In reading other people's blogs, I've learned that I'm a terrible blogger. I have several posts floating around in my head. The time it takes to get them out of my head is longer than the time I have. I have great respect for the bloggers that post every day. Right now, it's not me. So I'll blog as my schedule allows. And honestly if it's a choice between blogging and running, I tell you about the run later.
So on my time off, my mandatory vacation, on the injury list, I did a lot of nothing, for at least a week. The pain localized, felt like a stitch healing and then just became a "feeling." I can still feel it or think I can. I'm very sensitive to it. As a family we hiked through the Great Smoky Mountains during spring break. With little girlios, it didn't demand a lot from me except patience. I ran a few times there. The hills were good for me. Lately, I've been adding mileage.
Last week I ran 23 miles. Five days a week. Too much. I'm back to resting. The previous week I ran 20 miles in just two runs, a 9 miler and an 11 miler. I felt pretty good that week, great actually. Last week's long run left me with "the pain." This week I'm going back to two or three days. I'm feeling it out.
The Pittsburgh Half Marathon is in a week and a half. I'll finish it. I won't be pretty or a PR, but with enough rest, it will be fun. I'm still undecided about Grandma's Marathon in June, leaning toward a DNS. Unlike my last three marathons, which I completed within a 13 month span and adhered strongly to my training plans, sometimes exceeding the mileage, this one, if I choose to do it, will be by feel. It could go very badly. If I push, it could go even worse. My mind has shifted to the Omaha Marathon in September. I'm excited about that one. One of my dearest dearest friends lives there. She's one of those friends that taught me just by being who she is as a person and a mother. I'm a terrible correspondent, really a terrible long distance friend. I don't call, barely write and just wish thoughts were transferable because I think of her and her family often. I'm excited to visit, catch up and see her new town on foot.
So many friends are doing races in these next few weeks. I'm so excited for them. Some are running their first marathons or first halves. Exciting. All healthy or close. It's invigorating. The energy at races makes me smile. For the first time, I'm injured. Injured enough to know that it's going to be a while until I get back to everyday running. Between the excitement are pangs of envy. I feel like the little sister who wants to catch up but can't. My injury doesn't lend itself to riding bikes or walking. Long strides are killer. I'm hesitant to do a DVD with a variety of exercises. It's a very mellowing injury. As the general population would be happy running twice a week, I can't wait for something more. When summer comes, I want to move! Snow in the forecast this weekend reminds me that the weather still has a ways to go, just like me.

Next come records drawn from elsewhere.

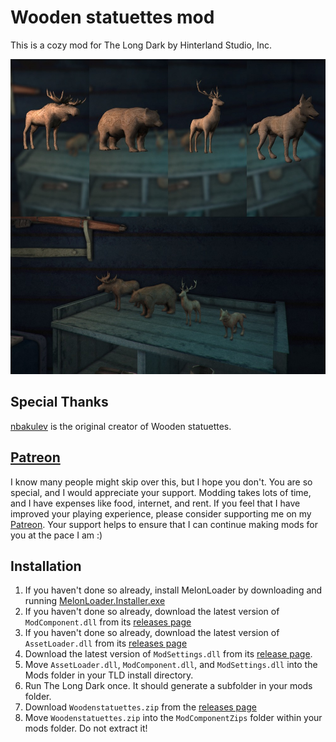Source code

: # Wooden statuettes mod
This is a cozy mod for The Long Dark by Hinterland Studio, Inc.

![Screenshot](woodentoys.jpg)

## Special Thanks

[nbakulev](https://github.com/nbakulev) is the original creator of Wooden statuettes.

## [Patreon](https://www.patreon.com/ds5678)

I know many people might skip over this, but I hope you don't. You are so special, and I would appreciate your support. Modding takes lots of time, and I have expenses like food, internet, and rent. If you feel that I have improved your playing experience, please consider supporting me on my [Patreon](https://www.patreon.com/ds5678). Your support helps to ensure that I can continue making mods for you at the pace I am :)

## Installation

1. If you haven't done so already, install MelonLoader by downloading and running [MelonLoader.Installer.exe](https://github.com/HerpDerpinstine/MelonLoader/releases/latest/download/MelonLoader.Installer.exe)
2. If you haven't done so already, download the latest version of `ModComponent.dll` from its [releases page](https://github.com/ds5678/ModComponent/releases)
3. If you haven't done so already, download the latest version of `AssetLoader.dll` from its [releases page](https://github.com/ds5678/AssetLoader/releases)
4. Download the latest version of `ModSettings.dll` from its [release page](https://github.com/zeobviouslyfakeacc/ModSettings/releases).
5. Move `AssetLoader.dll`, `ModComponent.dll`, and `ModSettings.dll` into the Mods folder in your TLD install directory.
6. Run The Long Dark once. It should generate a subfolder in your mods folder.
7. Download `Woodenstatuettes.zip` from the [releases page](https://github.com/ds5678/Woodenstatuettes/releases)
8. Move `Woodenstatuettes.zip` into the `ModComponentZips` folder within your mods folder. Do not extract it!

One thing I do know about little sisters, with four girlios in the house, is that catching up is possible. It's just a matter of time. While in the Great Smoky Mountains this spring break, I took off down the trail calling my girls to follow. I took my pace easy because I'm injured. G1 and G2 ran with me. There was great crying between G3 and G4 in falling behind with Dad. To my great surprise, G2 surpassed G1 and me. And she sustained it. I would not have made that bet from the previous summer. She had no desire to catch up, and now a season later, her legs stretched.
I hope the same for myself. For this season, I'll watch and heal, readying myself to catch up and hopefully take flight.
Just taking everything in stride, like my race day shirt says.